ABOUT THIS TASK:
Work out how many lines in the listing below carry the word "render". Give that number alone.

◆ ◆ ◆

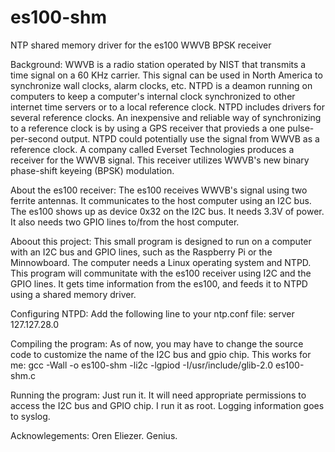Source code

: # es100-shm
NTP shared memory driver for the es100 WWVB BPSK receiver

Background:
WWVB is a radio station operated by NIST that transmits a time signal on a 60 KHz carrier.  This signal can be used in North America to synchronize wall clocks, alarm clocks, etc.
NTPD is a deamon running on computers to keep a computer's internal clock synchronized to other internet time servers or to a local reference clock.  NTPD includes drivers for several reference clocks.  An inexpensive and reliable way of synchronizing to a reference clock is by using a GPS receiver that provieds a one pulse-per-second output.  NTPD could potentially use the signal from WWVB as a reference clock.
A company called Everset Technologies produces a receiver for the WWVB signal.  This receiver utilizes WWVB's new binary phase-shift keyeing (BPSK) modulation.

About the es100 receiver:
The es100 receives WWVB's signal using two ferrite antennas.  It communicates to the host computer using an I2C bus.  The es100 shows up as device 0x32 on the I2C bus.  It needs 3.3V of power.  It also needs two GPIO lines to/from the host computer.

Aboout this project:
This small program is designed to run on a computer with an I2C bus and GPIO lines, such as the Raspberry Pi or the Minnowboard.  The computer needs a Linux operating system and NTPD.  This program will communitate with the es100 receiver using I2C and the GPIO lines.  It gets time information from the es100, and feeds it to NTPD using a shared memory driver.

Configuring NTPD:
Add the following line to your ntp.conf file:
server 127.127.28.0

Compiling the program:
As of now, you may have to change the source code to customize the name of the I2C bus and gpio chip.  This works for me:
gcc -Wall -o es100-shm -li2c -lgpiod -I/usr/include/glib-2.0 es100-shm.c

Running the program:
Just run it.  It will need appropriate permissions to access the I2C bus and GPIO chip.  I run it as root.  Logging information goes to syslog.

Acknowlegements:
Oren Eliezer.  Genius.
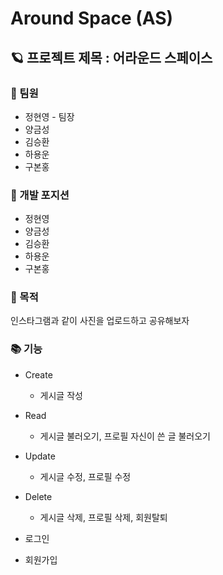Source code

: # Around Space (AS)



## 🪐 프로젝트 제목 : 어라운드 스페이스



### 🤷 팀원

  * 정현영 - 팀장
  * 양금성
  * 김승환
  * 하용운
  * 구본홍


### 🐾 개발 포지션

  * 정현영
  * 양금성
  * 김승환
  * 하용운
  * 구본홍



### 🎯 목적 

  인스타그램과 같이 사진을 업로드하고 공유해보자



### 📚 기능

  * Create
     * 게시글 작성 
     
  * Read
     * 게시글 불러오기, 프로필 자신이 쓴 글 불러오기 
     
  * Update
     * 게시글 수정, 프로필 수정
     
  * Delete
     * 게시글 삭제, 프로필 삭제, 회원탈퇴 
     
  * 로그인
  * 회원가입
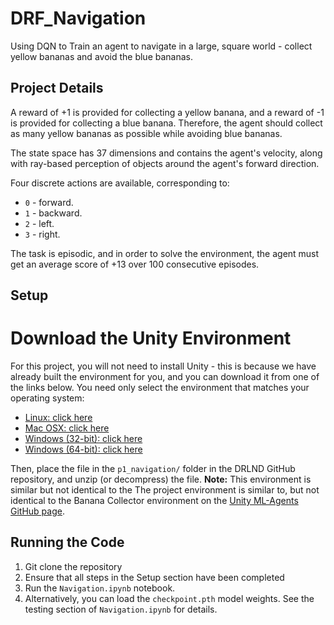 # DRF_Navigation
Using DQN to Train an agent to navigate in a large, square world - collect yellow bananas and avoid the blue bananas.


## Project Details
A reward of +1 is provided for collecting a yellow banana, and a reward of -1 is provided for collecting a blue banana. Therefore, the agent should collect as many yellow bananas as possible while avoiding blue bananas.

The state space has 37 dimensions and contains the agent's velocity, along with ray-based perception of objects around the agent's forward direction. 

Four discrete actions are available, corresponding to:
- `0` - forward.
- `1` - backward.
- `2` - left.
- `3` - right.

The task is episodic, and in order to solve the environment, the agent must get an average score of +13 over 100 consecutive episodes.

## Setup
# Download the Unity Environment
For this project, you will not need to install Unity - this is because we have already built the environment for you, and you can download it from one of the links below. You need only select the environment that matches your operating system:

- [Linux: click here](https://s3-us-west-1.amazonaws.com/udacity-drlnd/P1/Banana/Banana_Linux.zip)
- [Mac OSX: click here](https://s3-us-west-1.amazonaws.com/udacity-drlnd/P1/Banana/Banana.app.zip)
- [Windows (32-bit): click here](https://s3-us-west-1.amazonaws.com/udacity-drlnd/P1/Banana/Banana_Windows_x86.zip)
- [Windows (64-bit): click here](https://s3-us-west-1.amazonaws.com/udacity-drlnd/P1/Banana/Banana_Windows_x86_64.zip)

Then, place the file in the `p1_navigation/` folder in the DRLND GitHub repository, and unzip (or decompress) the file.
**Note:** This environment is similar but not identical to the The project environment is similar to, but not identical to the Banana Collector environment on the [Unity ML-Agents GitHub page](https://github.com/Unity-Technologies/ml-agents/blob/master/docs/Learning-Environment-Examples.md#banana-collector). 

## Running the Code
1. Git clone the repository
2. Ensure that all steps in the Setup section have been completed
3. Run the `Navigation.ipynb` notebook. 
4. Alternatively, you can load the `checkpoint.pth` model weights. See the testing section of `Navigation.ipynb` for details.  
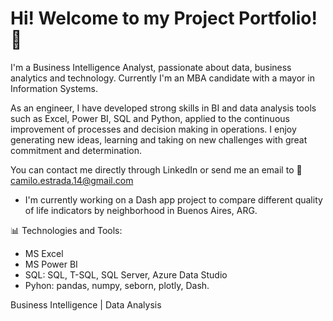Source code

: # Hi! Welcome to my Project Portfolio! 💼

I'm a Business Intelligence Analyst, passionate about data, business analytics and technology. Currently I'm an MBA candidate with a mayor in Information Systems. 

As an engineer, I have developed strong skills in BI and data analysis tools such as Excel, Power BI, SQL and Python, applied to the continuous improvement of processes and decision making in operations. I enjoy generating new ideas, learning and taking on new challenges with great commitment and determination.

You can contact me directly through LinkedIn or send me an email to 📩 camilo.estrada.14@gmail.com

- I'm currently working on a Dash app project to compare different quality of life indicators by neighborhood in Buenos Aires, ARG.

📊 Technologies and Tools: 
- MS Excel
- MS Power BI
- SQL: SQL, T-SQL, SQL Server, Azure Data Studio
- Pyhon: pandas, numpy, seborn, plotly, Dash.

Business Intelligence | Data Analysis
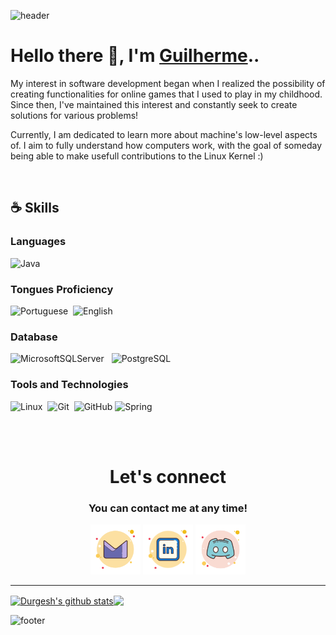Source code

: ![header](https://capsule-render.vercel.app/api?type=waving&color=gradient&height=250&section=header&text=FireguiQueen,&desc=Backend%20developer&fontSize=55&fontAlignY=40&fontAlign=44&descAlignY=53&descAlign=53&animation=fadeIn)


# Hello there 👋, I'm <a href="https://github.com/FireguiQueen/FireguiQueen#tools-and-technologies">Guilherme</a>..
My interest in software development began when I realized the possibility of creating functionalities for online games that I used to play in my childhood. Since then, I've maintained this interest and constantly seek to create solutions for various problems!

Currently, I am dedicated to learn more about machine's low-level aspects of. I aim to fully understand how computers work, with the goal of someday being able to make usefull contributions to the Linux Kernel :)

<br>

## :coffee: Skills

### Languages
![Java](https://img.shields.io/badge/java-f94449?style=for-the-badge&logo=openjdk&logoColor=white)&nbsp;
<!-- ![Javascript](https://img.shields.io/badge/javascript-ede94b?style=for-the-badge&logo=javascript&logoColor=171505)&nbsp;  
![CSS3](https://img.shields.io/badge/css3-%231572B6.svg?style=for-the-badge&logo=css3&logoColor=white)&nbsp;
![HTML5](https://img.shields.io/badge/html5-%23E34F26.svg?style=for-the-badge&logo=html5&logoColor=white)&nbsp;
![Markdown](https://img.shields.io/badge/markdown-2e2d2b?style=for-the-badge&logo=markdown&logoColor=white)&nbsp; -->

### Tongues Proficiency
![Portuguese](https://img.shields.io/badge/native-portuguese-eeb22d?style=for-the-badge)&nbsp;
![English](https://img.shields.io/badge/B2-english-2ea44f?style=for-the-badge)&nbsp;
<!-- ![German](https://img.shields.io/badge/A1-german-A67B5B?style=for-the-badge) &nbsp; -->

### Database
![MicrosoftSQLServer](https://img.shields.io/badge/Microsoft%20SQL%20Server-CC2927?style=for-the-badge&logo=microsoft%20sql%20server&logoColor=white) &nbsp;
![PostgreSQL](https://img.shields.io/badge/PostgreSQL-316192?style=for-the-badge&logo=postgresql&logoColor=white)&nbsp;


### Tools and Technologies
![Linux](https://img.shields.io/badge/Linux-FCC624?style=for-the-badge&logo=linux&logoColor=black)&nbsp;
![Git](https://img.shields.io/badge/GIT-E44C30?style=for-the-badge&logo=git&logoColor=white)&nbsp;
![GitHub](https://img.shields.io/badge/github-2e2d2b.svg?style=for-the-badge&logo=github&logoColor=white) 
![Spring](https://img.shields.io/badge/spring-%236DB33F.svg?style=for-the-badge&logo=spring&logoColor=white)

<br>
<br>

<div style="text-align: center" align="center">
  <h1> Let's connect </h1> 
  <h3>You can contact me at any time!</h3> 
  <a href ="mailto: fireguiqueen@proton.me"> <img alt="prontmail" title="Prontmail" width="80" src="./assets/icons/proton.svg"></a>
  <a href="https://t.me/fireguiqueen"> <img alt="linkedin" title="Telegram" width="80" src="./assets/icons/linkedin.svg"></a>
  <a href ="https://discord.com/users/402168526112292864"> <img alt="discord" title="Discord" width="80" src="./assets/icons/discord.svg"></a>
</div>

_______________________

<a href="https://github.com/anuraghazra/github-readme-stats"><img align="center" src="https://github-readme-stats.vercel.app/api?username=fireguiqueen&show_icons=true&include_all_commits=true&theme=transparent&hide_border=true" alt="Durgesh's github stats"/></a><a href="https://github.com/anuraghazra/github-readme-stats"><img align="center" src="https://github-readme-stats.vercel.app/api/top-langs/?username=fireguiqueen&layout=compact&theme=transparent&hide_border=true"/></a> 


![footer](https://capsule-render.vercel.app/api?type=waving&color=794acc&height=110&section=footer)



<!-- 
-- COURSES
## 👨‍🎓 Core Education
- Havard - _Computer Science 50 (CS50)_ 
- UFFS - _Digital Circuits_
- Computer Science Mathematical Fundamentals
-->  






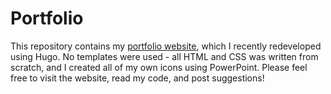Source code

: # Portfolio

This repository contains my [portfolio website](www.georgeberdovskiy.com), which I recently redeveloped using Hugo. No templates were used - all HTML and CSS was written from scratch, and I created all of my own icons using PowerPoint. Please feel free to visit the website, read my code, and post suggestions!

◆ ◆ ◆

TASK OUTPUT:
2